The decision to stay alive in impotence and servitude is an act of life-building sincerity. It results in a metamorphosis that modifies all values. Here—if the decision is made, if the consequences are accepted and toil and suffering embraced—lies the sublime potential of the human soul. In Hegel’s exposition it is the servant rather than the master who bears the spiritual future—but not unless he honestly follows his hard road. Nothing is given. Nothing comes by itself. The errors of self-abasement and proud defiance can be avoided only if this prime decision is clear; purification serves to clarify both the decision and its consequences.
The presence of guilt, together with defeat, adds a psychological complication. Not only impotence but guilt must be accepted, and the transmutation which man would like to avoid must grow from both.
Proud defiance finds a multitude of points of view, of grandiloquences and edifying sentimentalities, to help itself to the delusion by which it can be maintained. For instance:
The meaning of the necessity to accept past events is changed. A wild inclination to “own up to our history” permits the concealed affirmation of evil, the discovery of good in evil, and its preservation in the soul as a proud fortress held against the victors. This perversion admits of sentences such as the following: “We must know that within us we still bear the primordial strength of will which created the past, and we must also stand by it and accept it into our existence.… We have been both and shall remain both… and we ourselves are never anything but our entire history whose strength we bear within us.” “Reverence” will force the new German generation to become like the previous one.
A defiance disguised as reverence is here confusing the historic soil—in which we are lovingly rooted—with the entirety of the realities of our common past. Far from loving all of those, we reject a good many as alien to our being.

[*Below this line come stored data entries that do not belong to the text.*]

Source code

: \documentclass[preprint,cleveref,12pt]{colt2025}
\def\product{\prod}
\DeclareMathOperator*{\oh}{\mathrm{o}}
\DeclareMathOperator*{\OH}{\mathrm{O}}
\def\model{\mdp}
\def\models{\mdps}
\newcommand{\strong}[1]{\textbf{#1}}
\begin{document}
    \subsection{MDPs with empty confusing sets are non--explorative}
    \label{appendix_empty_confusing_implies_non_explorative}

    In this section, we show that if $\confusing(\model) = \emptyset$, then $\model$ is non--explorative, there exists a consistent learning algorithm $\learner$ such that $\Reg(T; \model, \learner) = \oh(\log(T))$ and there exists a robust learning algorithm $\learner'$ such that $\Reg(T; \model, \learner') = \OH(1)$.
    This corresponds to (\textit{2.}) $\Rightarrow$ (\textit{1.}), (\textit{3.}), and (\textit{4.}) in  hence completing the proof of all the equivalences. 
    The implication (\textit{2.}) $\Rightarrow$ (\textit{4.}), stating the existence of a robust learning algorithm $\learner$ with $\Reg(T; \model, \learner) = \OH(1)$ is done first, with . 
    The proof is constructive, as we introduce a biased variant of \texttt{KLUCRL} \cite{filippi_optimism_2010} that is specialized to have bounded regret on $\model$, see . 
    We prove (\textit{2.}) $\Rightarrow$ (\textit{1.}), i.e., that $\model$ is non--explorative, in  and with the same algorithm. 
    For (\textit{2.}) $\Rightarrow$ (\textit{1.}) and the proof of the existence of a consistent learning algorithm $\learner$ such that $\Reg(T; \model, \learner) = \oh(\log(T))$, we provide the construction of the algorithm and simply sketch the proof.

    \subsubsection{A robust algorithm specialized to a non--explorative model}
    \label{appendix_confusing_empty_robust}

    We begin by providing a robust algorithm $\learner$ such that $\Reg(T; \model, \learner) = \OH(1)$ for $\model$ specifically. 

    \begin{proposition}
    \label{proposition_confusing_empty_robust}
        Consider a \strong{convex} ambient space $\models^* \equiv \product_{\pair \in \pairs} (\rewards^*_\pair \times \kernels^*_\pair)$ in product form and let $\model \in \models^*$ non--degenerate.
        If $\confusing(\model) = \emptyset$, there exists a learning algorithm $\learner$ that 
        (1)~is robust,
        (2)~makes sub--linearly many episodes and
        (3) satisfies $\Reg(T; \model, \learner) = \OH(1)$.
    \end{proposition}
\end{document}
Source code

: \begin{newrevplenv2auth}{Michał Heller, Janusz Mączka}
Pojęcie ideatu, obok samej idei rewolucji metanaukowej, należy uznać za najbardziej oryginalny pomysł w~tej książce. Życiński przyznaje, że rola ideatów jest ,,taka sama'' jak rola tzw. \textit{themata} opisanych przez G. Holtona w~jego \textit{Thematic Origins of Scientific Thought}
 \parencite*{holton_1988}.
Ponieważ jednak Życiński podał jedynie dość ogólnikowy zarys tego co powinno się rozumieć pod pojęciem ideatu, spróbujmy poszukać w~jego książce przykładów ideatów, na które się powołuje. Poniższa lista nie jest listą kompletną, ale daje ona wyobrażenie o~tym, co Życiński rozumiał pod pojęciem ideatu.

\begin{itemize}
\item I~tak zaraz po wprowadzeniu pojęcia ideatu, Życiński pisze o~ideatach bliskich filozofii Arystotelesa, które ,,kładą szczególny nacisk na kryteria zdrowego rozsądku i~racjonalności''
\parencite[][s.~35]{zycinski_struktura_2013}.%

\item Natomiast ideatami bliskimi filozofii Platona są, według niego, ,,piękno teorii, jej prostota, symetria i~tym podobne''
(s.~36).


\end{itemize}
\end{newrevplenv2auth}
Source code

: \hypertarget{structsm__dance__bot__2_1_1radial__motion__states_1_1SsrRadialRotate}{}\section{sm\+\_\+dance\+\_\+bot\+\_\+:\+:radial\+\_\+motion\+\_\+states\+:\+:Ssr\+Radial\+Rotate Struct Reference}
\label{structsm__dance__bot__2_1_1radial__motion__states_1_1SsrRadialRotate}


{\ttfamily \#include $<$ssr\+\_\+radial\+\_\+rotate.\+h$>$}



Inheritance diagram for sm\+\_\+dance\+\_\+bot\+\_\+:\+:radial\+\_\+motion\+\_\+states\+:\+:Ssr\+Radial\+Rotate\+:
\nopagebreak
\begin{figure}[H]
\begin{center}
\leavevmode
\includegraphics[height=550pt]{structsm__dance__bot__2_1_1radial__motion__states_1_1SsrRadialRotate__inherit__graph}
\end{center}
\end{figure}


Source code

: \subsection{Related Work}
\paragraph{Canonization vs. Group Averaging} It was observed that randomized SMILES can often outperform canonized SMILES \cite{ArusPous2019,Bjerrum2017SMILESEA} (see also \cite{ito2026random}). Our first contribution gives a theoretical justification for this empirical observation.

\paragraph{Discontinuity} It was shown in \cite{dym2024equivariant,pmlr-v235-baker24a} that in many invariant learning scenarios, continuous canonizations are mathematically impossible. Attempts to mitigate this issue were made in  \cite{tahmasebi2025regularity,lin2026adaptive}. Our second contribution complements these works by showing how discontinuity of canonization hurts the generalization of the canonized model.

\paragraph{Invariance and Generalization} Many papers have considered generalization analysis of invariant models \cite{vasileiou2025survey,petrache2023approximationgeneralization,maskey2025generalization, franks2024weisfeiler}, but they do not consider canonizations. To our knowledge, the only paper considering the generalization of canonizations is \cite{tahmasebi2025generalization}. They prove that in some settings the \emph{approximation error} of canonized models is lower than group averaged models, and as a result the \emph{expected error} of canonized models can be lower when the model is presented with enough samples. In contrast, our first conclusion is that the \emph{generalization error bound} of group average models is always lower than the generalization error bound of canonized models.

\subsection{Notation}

In this affirming recognition of the evil as evil, queer emotional obscurities may admit of sentences such as the following: “We must become so brave and so great and so gentle that we can say, yes, even this horror was and will remain our reality, but we are strong enough to make it over within ourselves, for creative tasks. We know within us a fearful potentiality which once appeared in miserably erring forms. We love and esteem our whole historic past with a reverent affection transcending any single historic guilt. We bear this volcano within us, daring to know that it may blow us up, but convinced that only our ability to tame it will open the last expanse of our freedom and we realize, in the dangerous strength of such possibility, what in common with all others will be the human achievement of our spirit.”
This is a tempting appeal—born of a bad, irrationalist philosophy—to avoid a decision and intrust ourselves to a process of existential levelling. “Taming” is not half enough. The “choice” is what matters. Failure to make the choice immediately revives the possibility of an evil defiance, bound to end up by saying, “Go and sin.” The misapprehension in this appeal to reverence toward evil, even though it is negated, is that it could only lead to an illusive community.
A third manner of proud defiance may affirm all National- Socialism as a matter of “philosophy of history”—in an esthetic view compounding obvious evil and disaster, which should be soberly considered, into an emotional fog of false magnificence:
“In the spring of 1932 a German philosopher prophesied that within ten years the world would be governed politically from two poles only, Moscow and Washington; that Germany, in between, would become irrelevant as a political-geographical conception, existing only as a spiritual power.
“German history—to which the defeat of 1918 had actually opened vistas of greater consolidation and even Great-German achievement—revolted against this prophesied and indeed impending tendency to simplify the world around two poles. Against this world tendency, German history contracted for an isolated, self-willed, titanic effort still to reach its own national goal.